Friday 22 May 2015

1864

Seebüll, Schleswig-Holstein, Germany
Why does Denmark have such a small number of actors? Is it because the majority of Danish people think it's more important to do "real" jobs like dentistry and teaching and farming? Or are casting agents just really lazy?

So here is a new period drama about the Schleswig Holstein wars in the 19th century, but it's full of the cast of Borgen. (And at least two of them were also in The Killing.) Søren needs clematis for a leg wound. Kasper explains his bad haircut in season three. Birgitte is performing Lady Macbeth. Torben isn't in the first episode, or at least not in the bits I stayed awake for, but he is in the trailers.

So yeah, I kind of ended up skim-watching it on iPlayer while falling asleep. The whole thing didn't really engage me, sorry to say. I nearly turned off at the jar of sperm. Maybe enough people weren't being murdered on screen to justify its Saturday night BBC4 slot. (Though plenty were being slaughtered off it. Kasper claims he's killed 120.) Maybe there weren't enough newscasters or spin doctors. Maybe I am too much of a modern day history student, like the ones showed rolling their eyes in front of a windmill before going off to smoke a spliff.

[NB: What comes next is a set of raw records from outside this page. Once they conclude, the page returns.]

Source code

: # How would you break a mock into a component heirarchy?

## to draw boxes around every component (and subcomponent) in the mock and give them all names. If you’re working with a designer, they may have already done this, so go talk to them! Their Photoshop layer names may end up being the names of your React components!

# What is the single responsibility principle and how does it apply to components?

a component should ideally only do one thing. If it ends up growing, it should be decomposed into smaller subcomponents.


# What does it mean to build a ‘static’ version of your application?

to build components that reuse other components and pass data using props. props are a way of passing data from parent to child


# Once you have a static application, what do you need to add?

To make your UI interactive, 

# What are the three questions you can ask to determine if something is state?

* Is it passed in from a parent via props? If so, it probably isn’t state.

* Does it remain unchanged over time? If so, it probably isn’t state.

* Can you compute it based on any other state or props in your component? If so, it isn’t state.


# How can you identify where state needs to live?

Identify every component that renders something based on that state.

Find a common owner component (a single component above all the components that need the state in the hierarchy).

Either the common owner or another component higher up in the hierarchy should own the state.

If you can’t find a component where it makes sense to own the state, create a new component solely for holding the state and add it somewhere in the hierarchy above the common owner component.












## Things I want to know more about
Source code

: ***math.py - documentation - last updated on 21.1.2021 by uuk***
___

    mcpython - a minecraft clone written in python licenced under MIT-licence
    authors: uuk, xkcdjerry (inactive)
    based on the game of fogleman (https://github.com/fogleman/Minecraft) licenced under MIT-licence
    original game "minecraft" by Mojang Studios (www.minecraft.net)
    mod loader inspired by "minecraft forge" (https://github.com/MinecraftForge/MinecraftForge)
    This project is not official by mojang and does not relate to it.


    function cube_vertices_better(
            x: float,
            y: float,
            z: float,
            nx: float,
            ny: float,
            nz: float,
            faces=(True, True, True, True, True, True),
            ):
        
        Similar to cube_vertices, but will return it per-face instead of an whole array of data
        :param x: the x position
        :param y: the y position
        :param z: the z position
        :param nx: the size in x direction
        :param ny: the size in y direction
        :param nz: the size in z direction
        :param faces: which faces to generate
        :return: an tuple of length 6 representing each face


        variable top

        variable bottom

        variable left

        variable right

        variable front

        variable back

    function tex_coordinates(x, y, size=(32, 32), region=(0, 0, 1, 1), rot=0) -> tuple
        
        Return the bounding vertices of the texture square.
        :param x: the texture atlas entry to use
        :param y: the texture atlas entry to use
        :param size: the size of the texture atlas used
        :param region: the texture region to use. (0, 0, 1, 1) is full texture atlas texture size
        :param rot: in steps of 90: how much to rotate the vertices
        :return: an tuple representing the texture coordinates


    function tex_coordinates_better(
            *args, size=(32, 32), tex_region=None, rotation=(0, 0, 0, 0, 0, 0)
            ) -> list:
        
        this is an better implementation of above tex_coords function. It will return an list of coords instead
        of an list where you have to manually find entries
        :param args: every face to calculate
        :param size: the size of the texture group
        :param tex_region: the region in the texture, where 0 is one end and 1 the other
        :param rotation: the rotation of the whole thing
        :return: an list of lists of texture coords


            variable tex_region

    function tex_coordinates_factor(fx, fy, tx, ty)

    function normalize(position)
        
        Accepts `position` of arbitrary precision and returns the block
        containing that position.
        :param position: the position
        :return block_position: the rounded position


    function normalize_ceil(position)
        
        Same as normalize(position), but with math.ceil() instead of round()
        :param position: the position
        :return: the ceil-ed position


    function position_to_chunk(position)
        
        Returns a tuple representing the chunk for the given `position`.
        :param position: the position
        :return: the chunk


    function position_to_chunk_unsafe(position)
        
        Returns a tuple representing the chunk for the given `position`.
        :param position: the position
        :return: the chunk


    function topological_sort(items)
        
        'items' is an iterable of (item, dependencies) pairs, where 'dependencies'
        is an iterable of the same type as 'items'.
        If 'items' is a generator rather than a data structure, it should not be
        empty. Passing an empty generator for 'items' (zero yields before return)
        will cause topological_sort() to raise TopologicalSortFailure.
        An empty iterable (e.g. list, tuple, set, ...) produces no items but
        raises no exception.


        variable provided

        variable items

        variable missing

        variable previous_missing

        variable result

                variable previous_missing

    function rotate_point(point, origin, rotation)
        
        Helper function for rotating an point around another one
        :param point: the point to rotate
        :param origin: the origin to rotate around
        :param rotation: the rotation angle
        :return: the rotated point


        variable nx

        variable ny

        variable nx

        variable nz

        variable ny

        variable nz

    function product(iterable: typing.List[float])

But I do have a soft spot for the whole Schleswig Holstein-Southern Jutland area, having spent a couple of extended summer holidays there as a teenager. While there I heard lots of stories of the Germans' invasion of Denmark during the Second World War, so theoretically it should be interesting to learn about a time when Schleswig Holstein was Danish. But this apparently isn't how I want to do it.

The Danes' strained relationship with their neighbours was still in evidence 25 years ago, even if by then the only German invaders were driving Trabis over from the East in a bid to find a cheap holiday. The Danes did like running over the German border to buy cheap booze, although subsequent changes in EU Duty Free regulations may have curbed this since. But the older folk had sad recollections of the Second World War, and German concrete bunkers were still all over their islands and coastline, half-buried by the dunes and only then (in the early 1990s) being opened to the public for the first time.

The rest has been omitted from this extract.